The benchmarks show that irootn2 is the slowest but it has the same
form as Integer#isqt in the numeric.c and bignum.c files in trunk.
It probably can be tweaked to make it faster.

bignum.c, starting at line 6772
https://bugs.ruby-lang.org/projects/ruby-trunk/repository/revisions/57705/entry/bignum.c
numeric.c, starting at line 5131
https://bugs.ruby-lang.org/projects/ruby-trunk/repository/revisions/57705/entry/numeric.c

Thus, a hybrid method could be created that swtiches between the two.

def isqrt(num=self)

  b = num.bit_length
  x = 1 << (b-1)/2 | num >> (b/2 + 1)     # optimum first root extimate
  while (t = num / x) < x
    x = ((x + t) >> 1) 
  end
  x
end

def irootn2(n)

  b = num.bit_length
  e, x = n-1, 1 << (b-1)/(n-1) + 1       # optimum first root estimate(?)
  while t = (e * x + num / x ** e)/n < x
    x = (e * x + num / x ** e)/n
  end
  x
end

def irtn(n)  # possible hybrid combination for all nth-roots

  b = num.bit_length
  if 2 < n  # for squareroot
    x = 1 << (b-1)/2 | num >> (b/2 + 1)
    while (t = num / x) < x
      x = ((x + t) >> 1) 
    end
  else      # for roots > 2
    e, x = n-1, 1 << (b-1)/(n-1) + 1
    while t = (e * x + num / x ** e)/n < x
      x = (e * x + num / x ** e)/n
    end
  end
  x *= if self < 0 ? -1 : 1
end

So with just a little more work, a highly performant nth-root method can be added
to the std lib, as with Integer#isqrt, to take care of all the exact integer roots
for arbitrary sized integers, by whatever name that is preferable.

This will enhance Ruby's use even more in fields like number theory, advanced math, cryptography,
etc, to have fast primitive standard methods to compute these use case values.

History

#1

Updated by Student (Nathan Zook) over 2 years ago

Newton's method has quadratic convergence. This means that a properly implemented Newton's method will blow away any BBM if more than just a few bits are needed.
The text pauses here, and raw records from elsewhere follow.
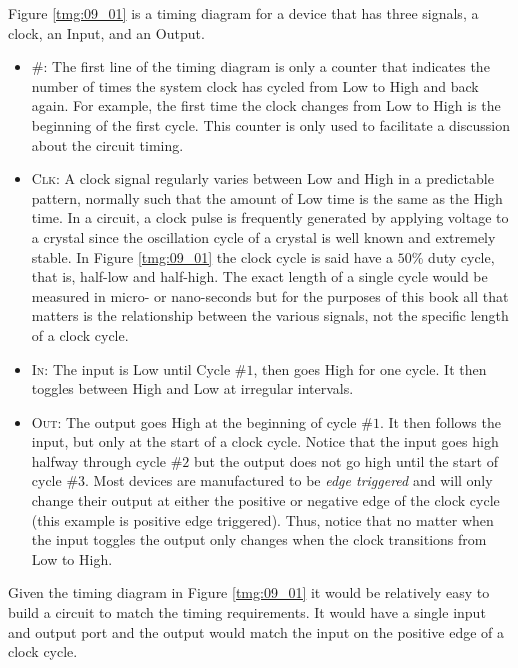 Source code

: Figure \ref{tmg:09_01} is a timing diagram for a device that has three signals, a clock, an Input, and an Output. 

\begin{itemize}

  \item \textsc{\#}: The first line of the timing diagram is only a counter that indicates the number of times the system clock has cycled from Low to High and back again. For example, the first time the clock changes from Low to High is the beginning of the first cycle. This counter is only used to facilitate a discussion about the circuit timing. 

  \item \textsc{Clk}: A clock signal regularly varies between Low and High in a predictable pattern, normally such that the amount of Low time is the same as the High time. In a circuit, a clock pulse is frequently generated by applying voltage to a crystal since the oscillation cycle of a crystal is well known and extremely stable. In Figure \ref{tmg:09_01} the clock cycle is said have a $ 50 $\% duty cycle, that is, half-low and half-high. The exact length of a single cycle would be measured in micro- or nano-seconds but for the purposes of this book all that matters is the relationship between the various signals, not the specific length of a clock cycle.
  
  \item \textsc{In}: The input is Low until Cycle \#$ 1 $, then goes High for one cycle. It then toggles between High and Low at irregular intervals.
  
  \item \textsc{Out}: The output goes High at the beginning of cycle \#$ 1 $. It then follows the input, but only at the start of a clock cycle. Notice that the input goes high halfway through cycle \#$ 2 $ but the output does not go high until the start of cycle \#$ 3 $. Most devices are manufactured to be \emph{edge triggered} and will only change their output at either the positive or negative edge of the clock cycle (this example is positive edge triggered). Thus, notice that no matter when the input toggles the output only changes when the clock transitions from Low to High.

\end{itemize}

Given the timing diagram in Figure \ref{tmg:09_01} it would be relatively easy to build a circuit to match the timing requirements. It would have a single input and output port and the output would match the input on the positive edge of a clock cycle.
"Properly implemented" is a big deal, because, as I have found with some research (see in particular http://www.agner.org/optimize/instruction_tables.pdf), recent Intel cpus can require >30x a long to do an integer divide as a multiply. I've not dug into our multi-precision library to see how Ruby implements things, but it can matter a very great deal. From the standpoint of Ruby implementations, the overhead of Ruby calls is a huge burden on these methods, and likely dominates much of your benchmarks. In the case of square roots, this was relatively easy to overcome, but for higher-order roots, this becomes more and more of a problem.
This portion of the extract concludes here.